§ SUPPLIED DATA:
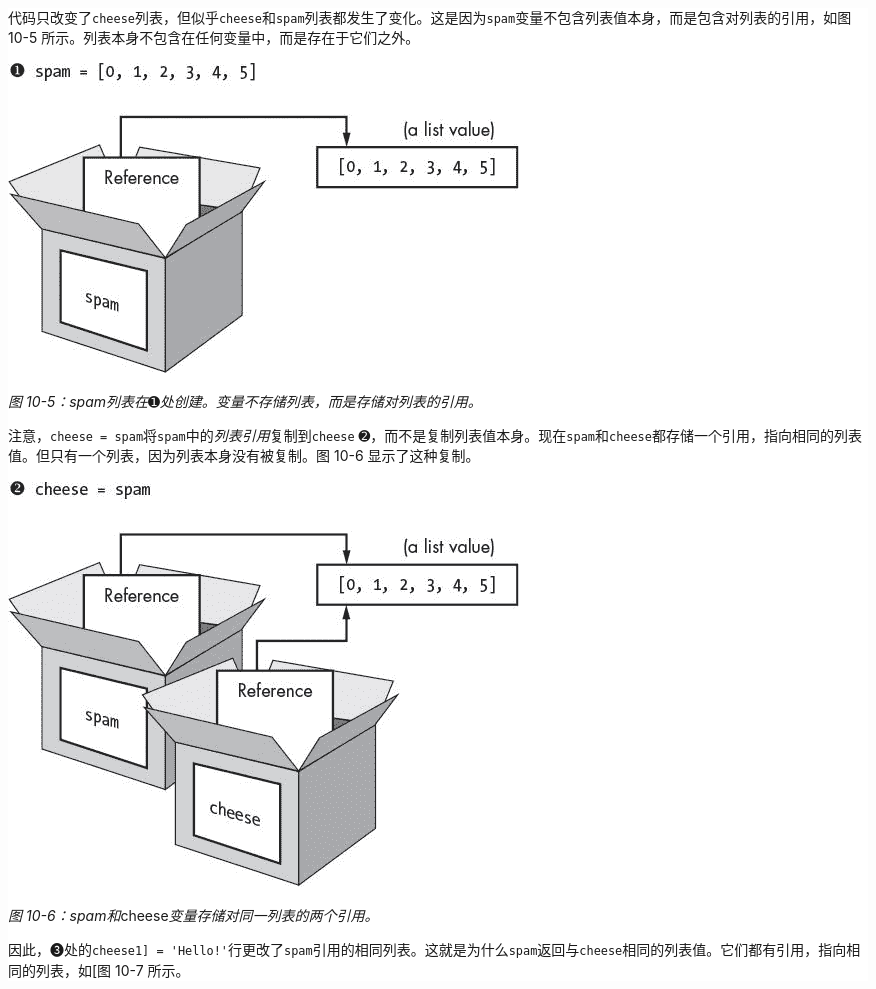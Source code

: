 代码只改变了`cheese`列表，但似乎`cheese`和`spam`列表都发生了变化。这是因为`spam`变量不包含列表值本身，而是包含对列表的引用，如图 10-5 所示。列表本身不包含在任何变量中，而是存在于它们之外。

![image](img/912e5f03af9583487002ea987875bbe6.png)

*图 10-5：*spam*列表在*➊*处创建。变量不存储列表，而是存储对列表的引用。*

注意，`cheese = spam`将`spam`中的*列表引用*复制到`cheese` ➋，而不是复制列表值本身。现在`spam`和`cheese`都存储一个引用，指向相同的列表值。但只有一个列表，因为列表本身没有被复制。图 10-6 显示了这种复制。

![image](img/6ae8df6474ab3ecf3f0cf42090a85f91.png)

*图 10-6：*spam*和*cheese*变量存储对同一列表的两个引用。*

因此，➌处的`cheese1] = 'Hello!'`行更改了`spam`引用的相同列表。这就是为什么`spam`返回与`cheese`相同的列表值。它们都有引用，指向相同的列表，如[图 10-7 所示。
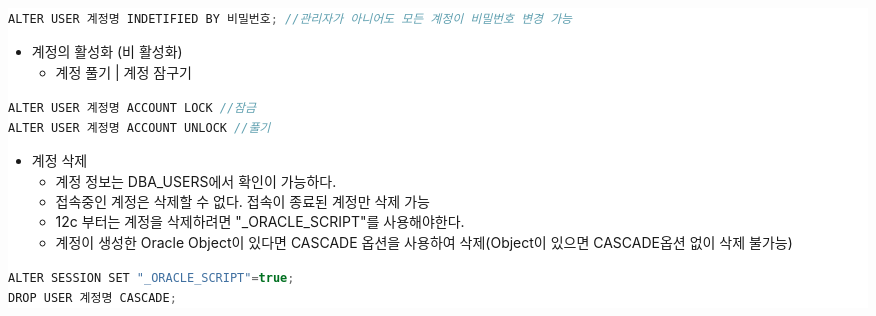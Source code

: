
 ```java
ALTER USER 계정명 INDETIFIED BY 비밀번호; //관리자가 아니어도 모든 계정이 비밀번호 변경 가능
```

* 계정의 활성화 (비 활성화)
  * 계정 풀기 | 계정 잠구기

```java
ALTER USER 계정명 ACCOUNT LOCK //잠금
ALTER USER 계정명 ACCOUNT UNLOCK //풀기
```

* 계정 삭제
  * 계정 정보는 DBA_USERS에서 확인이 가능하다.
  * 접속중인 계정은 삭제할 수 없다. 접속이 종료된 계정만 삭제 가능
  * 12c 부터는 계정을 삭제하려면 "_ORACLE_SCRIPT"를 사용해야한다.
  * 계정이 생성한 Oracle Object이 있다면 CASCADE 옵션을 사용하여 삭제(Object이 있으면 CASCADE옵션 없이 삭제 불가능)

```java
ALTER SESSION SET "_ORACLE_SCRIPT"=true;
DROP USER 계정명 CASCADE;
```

§ WHAT IS BEING ASKED: Across all the lines above, repeat the wording exactly and omit the pictures.

§ RESPONSE FOR THIS EXERCISE:
Source code

: 代码只改变了`cheese`列表，但似乎`cheese`和`spam`列表都发生了变化。这是因为`spam`变量不包含列表值本身，而是包含对列表的引用，如图 10-5 所示。列表本身不包含在任何变量中，而是存在于它们之外。

![image](img/912e5f03af9583487002ea987875bbe6.png)

*图 10-5：*spam*列表在*➊*处创建。变量不存储列表，而是存储对列表的引用。*

注意，`cheese = spam`将`spam`中的*列表引用*复制到`cheese` ➋，而不是复制列表值本身。现在`spam`和`cheese`都存储一个引用，指向相同的列表值。但只有一个列表，因为列表本身没有被复制。图 10-6 显示了这种复制。

![image](img/6ae8df6474ab3ecf3f0cf42090a85f91.png)

*图 10-6：*spam*和*cheese*变量存储对同一列表的两个引用。*

因此，➌处的`cheese1] = 'Hello!'`行更改了`spam`引用的相同列表。这就是为什么`spam`返回与`cheese`相同的列表值。它们都有引用，指向相同的列表，如[图 10-7 所示。
Source code

:
 ```java
ALTER USER 계정명 INDETIFIED BY 비밀번호; //관리자가 아니어도 모든 계정이 비밀번호 변경 가능
```

* 계정의 활성화 (비 활성화)
  * 계정 풀기 | 계정 잠구기

```java
ALTER USER 계정명 ACCOUNT LOCK //잠금
ALTER USER 계정명 ACCOUNT UNLOCK //풀기
```

* 계정 삭제
  * 계정 정보는 DBA_USERS에서 확인이 가능하다.
  * 접속중인 계정은 삭제할 수 없다. 접속이 종료된 계정만 삭제 가능
  * 12c 부터는 계정을 삭제하려면 "_ORACLE_SCRIPT"를 사용해야한다.
  * 계정이 생성한 Oracle Object이 있다면 CASCADE 옵션을 사용하여 삭제(Object이 있으면 CASCADE옵션 없이 삭제 불가능)

```java
ALTER SESSION SET "_ORACLE_SCRIPT"=true;
DROP USER 계정명 CASCADE;
```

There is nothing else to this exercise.